A typical electrocardiograph runs at a paper speed of 25 mm/s. At a paper speed of 25 mm/s, one small block of ECG paper translates into 0.04 s (or 40 ms). Five small blocks make up 1 large block, which translates into 0.20 s (or 200 ms).
NORMAL SINUS RHYTHM
R-R regular; rate of 60-100
P-P regular; rate of 60-100
P before & every QRS
PR 0.12-0.20 seconds
QRS 0.04-0.12 seconds
P wave: the sequential activation (depolarization) of the right and left atria
QRS complex: right and left ventricular depolarization (normally the ventricles are activated simultaneously)
ST-T wave: ventricular repolarization
U wave: origin for this wave is not clear - but probably represents "afterdepolarizations" in the ventricles
PR interval: time interval from onset of atrial depolarization (P wave) to onset of ventricular depolarization (QRS complex)
QRS duration: duration of ventricular muscle depolarization
QT interval: duration of ventricular depolarization and repolarization
RR interval: duration of ventricular cardiac cycle (an indicator of ventricular rate)
PP interval: duration of atrial cycle (an indicator of atrial rate)
MORE CRITERIA
A small U wave is normally visible in 50 to 75% of ECGs.
The baseline voltage of the electrocardiogram is known as the isoelectric line.
Typically the isoelectric line is measured as the portion of the tracing following the T wave and preceding the next P wave.
P WAVE
During normal atrial depolarization, the main electrical vector is directed from the SA node towards the AV node,
and spreads from the right atrium to the left atrium. This turns into the P wave on the ECG, which is upright in II, III, and aVF
(since the general electrical activity is going toward the positive electrode in those leads),
and inverted in aVR (since it is going away from the positive electrode for that lead.
A P wave must be upright in leads II and aVF and inverted in lead aVR to designate a cardiac rhythm as Sinus Rhythm.
The relationship between P waves and QRS complexes helps distinguish various cardiac arrhythmias.
The shape and duration of the P waves may indicate atrial enlargement.
QRS COMPLEX
The QRS complex is a structure on the ECG that corresponds to the depolarization of the ventricles.
Because the ventricles contain more muscle mass than the atria, the QRS complex is larger than the P wave.
In addition, because the His/Purkinje system coordinates the depolarization of the ventricles,
the QRS complex tends to look "spiked" rather than rounded due to the increase in conduction velocity.
A normal QRS complex is 0.06 to 0.10 sec (60 to 100 ms) in duration represented by three small squares or less,
but any abnormality of conduction takes longer, and causes widened QRS complexes.
Not every QRS complex contains a Q wave, an R wave, and an S wave. By convention, any combination of these waves can be referred to as a QRS complex.
However, correct interpretation of difficult ECGs requires exact labeling of the various
waves. Some authors use lowercase and capital letters, depending on the relative size of each wave.

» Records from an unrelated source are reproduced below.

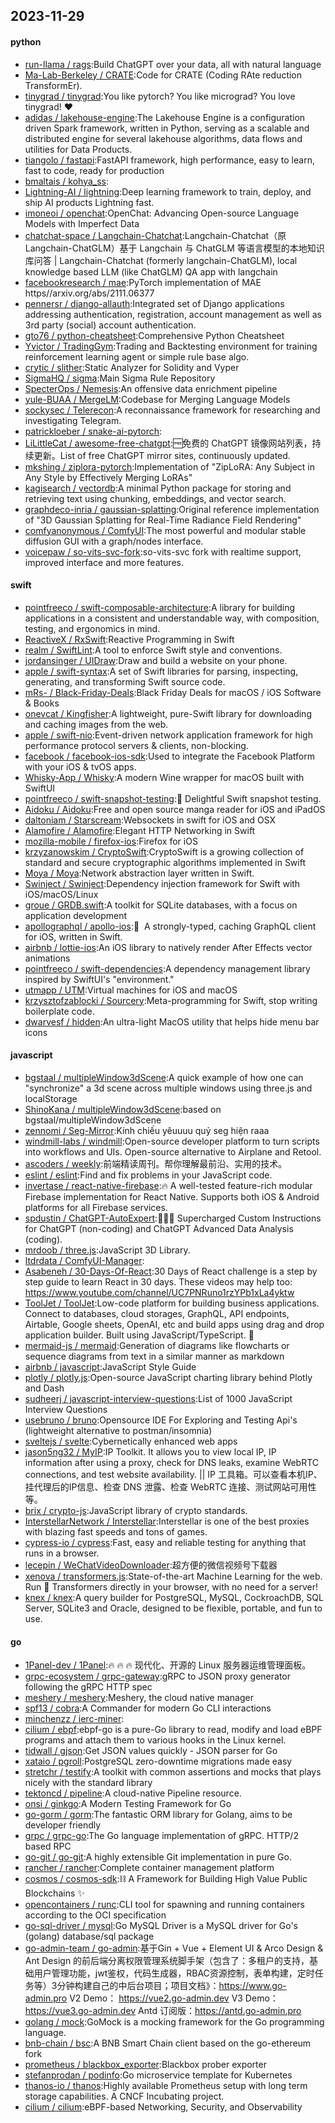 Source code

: ## 2023-11-29

#### python
* [run-llama / rags](https://github.com/run-llama/rags):Build ChatGPT over your data, all with natural language
* [Ma-Lab-Berkeley / CRATE](https://github.com/Ma-Lab-Berkeley/CRATE):Code for CRATE (Coding RAte reduction TransformEr).
* [tinygrad / tinygrad](https://github.com/tinygrad/tinygrad):You like pytorch? You like micrograd? You love tinygrad! ❤️
* [adidas / lakehouse-engine](https://github.com/adidas/lakehouse-engine):The Lakehouse Engine is a configuration driven Spark framework, written in Python, serving as a scalable and distributed engine for several lakehouse algorithms, data flows and utilities for Data Products.
* [tiangolo / fastapi](https://github.com/tiangolo/fastapi):FastAPI framework, high performance, easy to learn, fast to code, ready for production
* [bmaltais / kohya_ss](https://github.com/bmaltais/kohya_ss):
* [Lightning-AI / lightning](https://github.com/Lightning-AI/lightning):Deep learning framework to train, deploy, and ship AI products Lightning fast.
* [imoneoi / openchat](https://github.com/imoneoi/openchat):OpenChat: Advancing Open-source Language Models with Imperfect Data
* [chatchat-space / Langchain-Chatchat](https://github.com/chatchat-space/Langchain-Chatchat):Langchain-Chatchat（原Langchain-ChatGLM）基于 Langchain 与 ChatGLM 等语言模型的本地知识库问答 | Langchain-Chatchat (formerly langchain-ChatGLM), local knowledge based LLM (like ChatGLM) QA app with langchain
* [facebookresearch / mae](https://github.com/facebookresearch/mae):PyTorch implementation of MAE https//arxiv.org/abs/2111.06377
* [pennersr / django-allauth](https://github.com/pennersr/django-allauth):Integrated set of Django applications addressing authentication, registration, account management as well as 3rd party (social) account authentication.
* [gto76 / python-cheatsheet](https://github.com/gto76/python-cheatsheet):Comprehensive Python Cheatsheet
* [Yvictor / TradingGym](https://github.com/Yvictor/TradingGym):Trading and Backtesting environment for training reinforcement learning agent or simple rule base algo.
* [crytic / slither](https://github.com/crytic/slither):Static Analyzer for Solidity and Vyper
* [SigmaHQ / sigma](https://github.com/SigmaHQ/sigma):Main Sigma Rule Repository
* [SpecterOps / Nemesis](https://github.com/SpecterOps/Nemesis):An offensive data enrichment pipeline
* [yule-BUAA / MergeLM](https://github.com/yule-BUAA/MergeLM):Codebase for Merging Language Models
* [sockysec / Telerecon](https://github.com/sockysec/Telerecon):A reconnaissance framework for researching and investigating Telegram.
* [patrickloeber / snake-ai-pytorch](https://github.com/patrickloeber/snake-ai-pytorch):
* [LiLittleCat / awesome-free-chatgpt](https://github.com/LiLittleCat/awesome-free-chatgpt):🆓免费的 ChatGPT 镜像网站列表，持续更新。List of free ChatGPT mirror sites, continuously updated.
* [mkshing / ziplora-pytorch](https://github.com/mkshing/ziplora-pytorch):Implementation of "ZipLoRA: Any Subject in Any Style by Effectively Merging LoRAs"
* [kagisearch / vectordb](https://github.com/kagisearch/vectordb):A minimal Python package for storing and retrieving text using chunking, embeddings, and vector search.
* [graphdeco-inria / gaussian-splatting](https://github.com/graphdeco-inria/gaussian-splatting):Original reference implementation of "3D Gaussian Splatting for Real-Time Radiance Field Rendering"
* [comfyanonymous / ComfyUI](https://github.com/comfyanonymous/ComfyUI):The most powerful and modular stable diffusion GUI with a graph/nodes interface.
* [voicepaw / so-vits-svc-fork](https://github.com/voicepaw/so-vits-svc-fork):so-vits-svc fork with realtime support, improved interface and more features.

#### swift
* [pointfreeco / swift-composable-architecture](https://github.com/pointfreeco/swift-composable-architecture):A library for building applications in a consistent and understandable way, with composition, testing, and ergonomics in mind.
* [ReactiveX / RxSwift](https://github.com/ReactiveX/RxSwift):Reactive Programming in Swift
* [realm / SwiftLint](https://github.com/realm/SwiftLint):A tool to enforce Swift style and conventions.
* [jordansinger / UIDraw](https://github.com/jordansinger/UIDraw):Draw and build a website on your phone.
* [apple / swift-syntax](https://github.com/apple/swift-syntax):A set of Swift libraries for parsing, inspecting, generating, and transforming Swift source code.
* [mRs- / Black-Friday-Deals](https://github.com/mRs-/Black-Friday-Deals):Black Friday Deals for macOS / iOS Software & Books
* [onevcat / Kingfisher](https://github.com/onevcat/Kingfisher):A lightweight, pure-Swift library for downloading and caching images from the web.
* [apple / swift-nio](https://github.com/apple/swift-nio):Event-driven network application framework for high performance protocol servers & clients, non-blocking.
* [facebook / facebook-ios-sdk](https://github.com/facebook/facebook-ios-sdk):Used to integrate the Facebook Platform with your iOS & tvOS apps.
* [Whisky-App / Whisky](https://github.com/Whisky-App/Whisky):A modern Wine wrapper for macOS built with SwiftUI
* [pointfreeco / swift-snapshot-testing](https://github.com/pointfreeco/swift-snapshot-testing):📸 Delightful Swift snapshot testing.
* [Aidoku / Aidoku](https://github.com/Aidoku/Aidoku):Free and open source manga reader for iOS and iPadOS
* [daltoniam / Starscream](https://github.com/daltoniam/Starscream):Websockets in swift for iOS and OSX
* [Alamofire / Alamofire](https://github.com/Alamofire/Alamofire):Elegant HTTP Networking in Swift
* [mozilla-mobile / firefox-ios](https://github.com/mozilla-mobile/firefox-ios):Firefox for iOS
* [krzyzanowskim / CryptoSwift](https://github.com/krzyzanowskim/CryptoSwift):CryptoSwift is a growing collection of standard and secure cryptographic algorithms implemented in Swift
* [Moya / Moya](https://github.com/Moya/Moya):Network abstraction layer written in Swift.
* [Swinject / Swinject](https://github.com/Swinject/Swinject):Dependency injection framework for Swift with iOS/macOS/Linux
* [groue / GRDB.swift](https://github.com/groue/GRDB.swift):A toolkit for SQLite databases, with a focus on application development
* [apollographql / apollo-ios](https://github.com/apollographql/apollo-ios):📱  A strongly-typed, caching GraphQL client for iOS, written in Swift.
* [airbnb / lottie-ios](https://github.com/airbnb/lottie-ios):An iOS library to natively render After Effects vector animations
* [pointfreeco / swift-dependencies](https://github.com/pointfreeco/swift-dependencies):A dependency management library inspired by SwiftUI's "environment."
* [utmapp / UTM](https://github.com/utmapp/UTM):Virtual machines for iOS and macOS
* [krzysztofzablocki / Sourcery](https://github.com/krzysztofzablocki/Sourcery):Meta-programming for Swift, stop writing boilerplate code.
* [dwarvesf / hidden](https://github.com/dwarvesf/hidden):An ultra-light MacOS utility that helps hide menu bar icons

#### javascript
* [bgstaal / multipleWindow3dScene](https://github.com/bgstaal/multipleWindow3dScene):A quick example of how one can "synchronize" a 3d scene across multiple windows using three.js and localStorage
* [ShinoKana / multipleWindow3dScene](https://github.com/ShinoKana/multipleWindow3dScene):based on bgstaal/multipleWindow3dScene
* [zennomi / Seg-Mirror](https://github.com/zennomi/Seg-Mirror):Kính chiếu yêuuuu quỷ seg hiện raaa
* [windmill-labs / windmill](https://github.com/windmill-labs/windmill):Open-source developer platform to turn scripts into workflows and UIs. Open-source alternative to Airplane and Retool.
* [ascoders / weekly](https://github.com/ascoders/weekly):前端精读周刊。帮你理解最前沿、实用的技术。
* [eslint / eslint](https://github.com/eslint/eslint):Find and fix problems in your JavaScript code.
* [invertase / react-native-firebase](https://github.com/invertase/react-native-firebase):🔥 A well-tested feature-rich modular Firebase implementation for React Native. Supports both iOS & Android platforms for all Firebase services.
* [spdustin / ChatGPT-AutoExpert](https://github.com/spdustin/ChatGPT-AutoExpert):🚀🧠💬 Supercharged Custom Instructions for ChatGPT (non-coding) and ChatGPT Advanced Data Analysis (coding).
* [mrdoob / three.js](https://github.com/mrdoob/three.js):JavaScript 3D Library.
* [ltdrdata / ComfyUI-Manager](https://github.com/ltdrdata/ComfyUI-Manager):
* [Asabeneh / 30-Days-Of-React](https://github.com/Asabeneh/30-Days-Of-React):30 Days of React challenge is a step by step guide to learn React in 30 days. These videos may help too: https://www.youtube.com/channel/UC7PNRuno1rzYPb1xLa4yktw
* [ToolJet / ToolJet](https://github.com/ToolJet/ToolJet):Low-code platform for building business applications. Connect to databases, cloud storages, GraphQL, API endpoints, Airtable, Google sheets, OpenAI, etc and build apps using drag and drop application builder. Built using JavaScript/TypeScript. 🚀
* [mermaid-js / mermaid](https://github.com/mermaid-js/mermaid):Generation of diagrams like flowcharts or sequence diagrams from text in a similar manner as markdown
* [airbnb / javascript](https://github.com/airbnb/javascript):JavaScript Style Guide
* [plotly / plotly.js](https://github.com/plotly/plotly.js):Open-source JavaScript charting library behind Plotly and Dash
* [sudheerj / javascript-interview-questions](https://github.com/sudheerj/javascript-interview-questions):List of 1000 JavaScript Interview Questions
* [usebruno / bruno](https://github.com/usebruno/bruno):Opensource IDE For Exploring and Testing Api's (lightweight alternative to postman/insomnia)
* [sveltejs / svelte](https://github.com/sveltejs/svelte):Cybernetically enhanced web apps
* [jason5ng32 / MyIP](https://github.com/jason5ng32/MyIP):IP Toolkit. It allows you to view local IP, IP information after using a proxy, check for DNS leaks, examine WebRTC connections, and test website availability. || IP 工具箱。可以查看本机IP、挂代理后的IP信息、检查 DNS 泄露、检查 WebRTC 连接、测试网站可用性等。
* [brix / crypto-js](https://github.com/brix/crypto-js):JavaScript library of crypto standards.
* [InterstellarNetwork / Interstellar](https://github.com/InterstellarNetwork/Interstellar):Interstellar is one of the best proxies with blazing fast speeds and tons of games.
* [cypress-io / cypress](https://github.com/cypress-io/cypress):Fast, easy and reliable testing for anything that runs in a browser.
* [lecepin / WeChatVideoDownloader](https://github.com/lecepin/WeChatVideoDownloader):超方便的微信视频号下载器
* [xenova / transformers.js](https://github.com/xenova/transformers.js):State-of-the-art Machine Learning for the web. Run 🤗 Transformers directly in your browser, with no need for a server!
* [knex / knex](https://github.com/knex/knex):A query builder for PostgreSQL, MySQL, CockroachDB, SQL Server, SQLite3 and Oracle, designed to be flexible, portable, and fun to use.

#### go
* [1Panel-dev / 1Panel](https://github.com/1Panel-dev/1Panel):🔥 🔥 🔥 现代化、开源的 Linux 服务器运维管理面板。
* [grpc-ecosystem / grpc-gateway](https://github.com/grpc-ecosystem/grpc-gateway):gRPC to JSON proxy generator following the gRPC HTTP spec
* [meshery / meshery](https://github.com/meshery/meshery):Meshery, the cloud native manager
* [spf13 / cobra](https://github.com/spf13/cobra):A Commander for modern Go CLI interactions
* [minchenzz / ierc-miner](https://github.com/minchenzz/ierc-miner):
* [cilium / ebpf](https://github.com/cilium/ebpf):ebpf-go is a pure-Go library to read, modify and load eBPF programs and attach them to various hooks in the Linux kernel.
* [tidwall / gjson](https://github.com/tidwall/gjson):Get JSON values quickly - JSON parser for Go
* [xataio / pgroll](https://github.com/xataio/pgroll):PostgreSQL zero-downtime migrations made easy
* [stretchr / testify](https://github.com/stretchr/testify):A toolkit with common assertions and mocks that plays nicely with the standard library
* [tektoncd / pipeline](https://github.com/tektoncd/pipeline):A cloud-native Pipeline resource.
* [onsi / ginkgo](https://github.com/onsi/ginkgo):A Modern Testing Framework for Go
* [go-gorm / gorm](https://github.com/go-gorm/gorm):The fantastic ORM library for Golang, aims to be developer friendly
* [grpc / grpc-go](https://github.com/grpc/grpc-go):The Go language implementation of gRPC. HTTP/2 based RPC
* [go-git / go-git](https://github.com/go-git/go-git):A highly extensible Git implementation in pure Go.
* [rancher / rancher](https://github.com/rancher/rancher):Complete container management platform
* [cosmos / cosmos-sdk](https://github.com/cosmos/cosmos-sdk):⛓️ A Framework for Building High Value Public Blockchains ✨
* [opencontainers / runc](https://github.com/opencontainers/runc):CLI tool for spawning and running containers according to the OCI specification
* [go-sql-driver / mysql](https://github.com/go-sql-driver/mysql):Go MySQL Driver is a MySQL driver for Go's (golang) database/sql package
* [go-admin-team / go-admin](https://github.com/go-admin-team/go-admin):基于Gin + Vue + Element UI & Arco Design & Ant Design 的前后端分离权限管理系统脚手架（包含了：多租户的支持，基础用户管理功能，jwt鉴权，代码生成器，RBAC资源控制，表单构建，定时任务等）3分钟构建自己的中后台项目；项目文档》：https://www.go-admin.pro V2 Demo： https://vue2.go-admin.dev V3 Demo： https://vue3.go-admin.dev Antd 订阅版：https://antd.go-admin.pro
* [golang / mock](https://github.com/golang/mock):GoMock is a mocking framework for the Go programming language.
* [bnb-chain / bsc](https://github.com/bnb-chain/bsc):A BNB Smart Chain client based on the go-ethereum fork
* [prometheus / blackbox_exporter](https://github.com/prometheus/blackbox_exporter):Blackbox prober exporter
* [stefanprodan / podinfo](https://github.com/stefanprodan/podinfo):Go microservice template for Kubernetes
* [thanos-io / thanos](https://github.com/thanos-io/thanos):Highly available Prometheus setup with long term storage capabilities. A CNCF Incubating project.
* [cilium / cilium](https://github.com/cilium/cilium):eBPF-based Networking, Security, and Observability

For example, an Rs complex would be positively deflected, while a rS complex would be negatively deflected.
If both complexes were labeled RS, it would be impossible to appreciate this distinction without viewing the actual ECG.
The duration, amplitude, and morphology of the QRS complex is useful in diagnosing cardiac arrhythmias, conduction abnormalities,
ventricular hypertrophy, myocardial infarction, electrolyte derangements, and other disease states.
Q WAVES
can be normal (physiological) or pathological. Pathological Q waves refer to Q waves that have a height of 25% or
more than that of the partner R wave and/or have a width of greater than 0.04 seconds.
Normal Q waves, when present, represent depolarization of the interventricular septum.
For this reason, they are referred to as septal Q waves, and can be appreciated in the lateral leads I, aVL, V5 and V6.
Q waves greater than 1/3 the height of the R wave, greater than 0.04 sec (40 ms) in duration, or in the right precordial leads
are considered to be abnormal, and may represent myocardial infarction.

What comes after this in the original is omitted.